What the exercise asks:
What appears from the first line of the data below through the line containing "outskirts of Smolensk.", both included, should be copied exactly, and nothing else.

*** Opening of Source data ***

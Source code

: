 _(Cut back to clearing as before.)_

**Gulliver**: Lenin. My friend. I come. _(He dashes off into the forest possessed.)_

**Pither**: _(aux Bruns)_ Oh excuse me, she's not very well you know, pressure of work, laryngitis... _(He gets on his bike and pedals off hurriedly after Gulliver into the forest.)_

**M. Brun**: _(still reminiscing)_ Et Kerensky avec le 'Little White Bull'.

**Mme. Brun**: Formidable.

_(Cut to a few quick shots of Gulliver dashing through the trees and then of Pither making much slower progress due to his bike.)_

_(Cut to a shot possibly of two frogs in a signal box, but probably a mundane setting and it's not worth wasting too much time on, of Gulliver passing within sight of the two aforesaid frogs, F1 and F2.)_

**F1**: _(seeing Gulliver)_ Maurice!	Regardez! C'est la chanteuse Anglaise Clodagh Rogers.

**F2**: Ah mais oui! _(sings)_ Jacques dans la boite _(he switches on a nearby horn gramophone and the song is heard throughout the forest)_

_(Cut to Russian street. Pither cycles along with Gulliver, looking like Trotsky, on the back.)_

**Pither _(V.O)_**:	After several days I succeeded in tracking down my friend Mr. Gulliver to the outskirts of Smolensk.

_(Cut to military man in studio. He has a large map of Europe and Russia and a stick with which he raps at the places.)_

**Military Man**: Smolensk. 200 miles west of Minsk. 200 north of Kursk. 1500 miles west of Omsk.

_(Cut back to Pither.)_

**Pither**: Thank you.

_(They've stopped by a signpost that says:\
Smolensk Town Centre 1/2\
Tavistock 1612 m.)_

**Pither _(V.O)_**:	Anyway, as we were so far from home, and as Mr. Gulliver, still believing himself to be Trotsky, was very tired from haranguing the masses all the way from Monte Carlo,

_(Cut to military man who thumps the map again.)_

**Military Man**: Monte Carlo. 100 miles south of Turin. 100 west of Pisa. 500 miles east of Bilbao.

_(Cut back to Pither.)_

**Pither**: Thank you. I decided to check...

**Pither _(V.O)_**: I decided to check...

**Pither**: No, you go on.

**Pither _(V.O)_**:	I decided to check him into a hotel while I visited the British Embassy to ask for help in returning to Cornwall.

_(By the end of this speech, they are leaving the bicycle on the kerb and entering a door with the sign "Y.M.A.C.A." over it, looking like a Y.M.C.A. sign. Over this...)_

*** Close of Source data ***

Response to the task:
Source code

: _(Cut back to clearing as before.)_

**Gulliver**: Lenin. My friend. I come. _(He dashes off into the forest possessed.)_

**Pither**: _(aux Bruns)_ Oh excuse me, she's not very well you know, pressure of work, laryngitis... _(He gets on his bike and pedals off hurriedly after Gulliver into the forest.)_

**M. Brun**: _(still reminiscing)_ Et Kerensky avec le 'Little White Bull'.

**Mme. Brun**: Formidable.

_(Cut to a few quick shots of Gulliver dashing through the trees and then of Pither making much slower progress due to his bike.)_

_(Cut to a shot possibly of two frogs in a signal box, but probably a mundane setting and it's not worth wasting too much time on, of Gulliver passing within sight of the two aforesaid frogs, F1 and F2.)_

**F1**: _(seeing Gulliver)_ Maurice!	Regardez! C'est la chanteuse Anglaise Clodagh Rogers.

**F2**: Ah mais oui! _(sings)_ Jacques dans la boite _(he switches on a nearby horn gramophone and the song is heard throughout the forest)_

_(Cut to Russian street. Pither cycles along with Gulliver, looking like Trotsky, on the back.)_

**Pither _(V.O)_**:	After several days I succeeded in tracking down my friend Mr. Gulliver to the outskirts of Smolensk.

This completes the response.